## YOUR OBJECTIVE
Show me every line in the listing that has the word "boundary".

*** EXERCISE MATERIAL ***

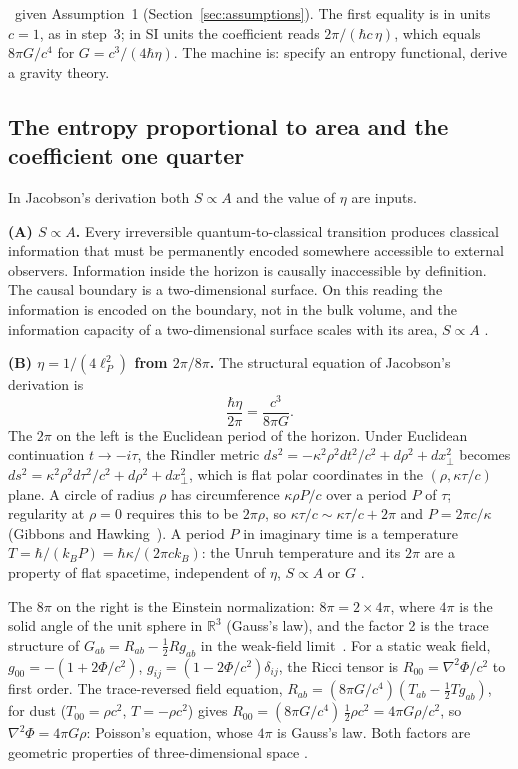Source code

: \derived\ given Assumption~1 (Section~\ref{sec:assumptions}). The first equality is in units $c=1$, as in step~3; in SI units the coefficient reads $2\pi/(\hbar c\,\eta)$, which equals $8\pi G/c^4$ for $G=c^3/(4\hbar\eta)$. The machine is: specify an entropy functional, derive a gravity theory.

\subsection{The entropy proportional to area and the coefficient one quarter}
In Jacobson's derivation both $S\propto A$ and the value of $\eta$ are inputs.

\textbf{(A) $S\propto A$.} Every irreversible quantum-to-classical transition produces classical information that must be permanently encoded somewhere
accessible to external observers. Information inside the horizon is causally inaccessible by definition. The causal boundary is a two-dimensional surface.
On this reading the information is encoded on the boundary, not in the bulk volume, and the information capacity of a two-dimensional surface scales with
its area, $S\propto A$ \interp.

\textbf{(B) $\eta=1/(4\ell_P^2)$ from $2\pi/8\pi$.} The structural equation of Jacobson's derivation is
\begin{equation}
\frac{\hbar\eta}{2\pi}=\frac{c^3}{8\pi G}. \label{eq:law_structure}
\end{equation}
The $2\pi$ on the left is the Euclidean period of the horizon. Under Euclidean continuation $t\to-i\tau$, the Rindler metric
$ds^2=-\kappa^2\rho^2dt^2/c^2+d\rho^2+dx_\perp^2$ becomes $ds^2=\kappa^2\rho^2d\tau^2/c^2+d\rho^2+dx_\perp^2$, which is flat polar coordinates in the
$(\rho,\kappa\tau/c)$ plane. A circle of radius $\rho$ has circumference $\kappa\rho P/c$ over a period $P$ of $\tau$; regularity at $\rho=0$ requires this to be
$2\pi\rho$, so $\kappa\tau/c\sim\kappa\tau/c+2\pi$ and $P=2\pi c/\kappa$ (Gibbons and Hawking~\cite{GibbonsHawking1977b}). A period $P$ in imaginary time is a
temperature $T=\hbar/(k_BP)=\hbar\kappa/(2\pi ck_B)$: the Unruh temperature and its $2\pi$ are a property of flat spacetime, independent of $\eta$,
$S\propto A$ or $G$ \derived.

The $8\pi$ on the right is the Einstein normalization: $8\pi=2\times4\pi$, where $4\pi$ is the solid angle of the unit sphere in $\mathbb R^3$ (Gauss's
law), and the factor 2 is the trace structure of $G_{ab}=R_{ab}-\tfrac12Rg_{ab}$ in the weak-field limit~\cite{Wald1984}. For a static weak field,
$g_{00}=-(1+2\Phi/c^2)$, $g_{ij}=(1-2\Phi/c^2)\delta_{ij}$, the Ricci tensor is $R_{00}=\nabla^2\Phi/c^2$ to first order. The trace-reversed field equation,
$R_{ab}=(8\pi G/c^4)(T_{ab}-\tfrac12Tg_{ab})$, for dust ($T_{00}=\rho c^2$, $T=-\rho c^2$) gives $R_{00}=(8\pi G/c^4)\,\tfrac12\rho c^2=4\pi G\rho/c^2$, so
$\nabla^2\Phi=4\pi G\rho$: Poisson's equation, whose $4\pi$ is Gauss's law. Both factors are geometric properties of three-dimensional space \derived.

*** End of EXERCISE MATERIAL ***

## SOLVED PROBLEM
accessible to external observers. Information inside the horizon is causally inaccessible by definition. The causal boundary is a two-dimensional surface.
On this reading the information is encoded on the boundary, not in the bulk volume, and the information capacity of a two-dimensional surface scales with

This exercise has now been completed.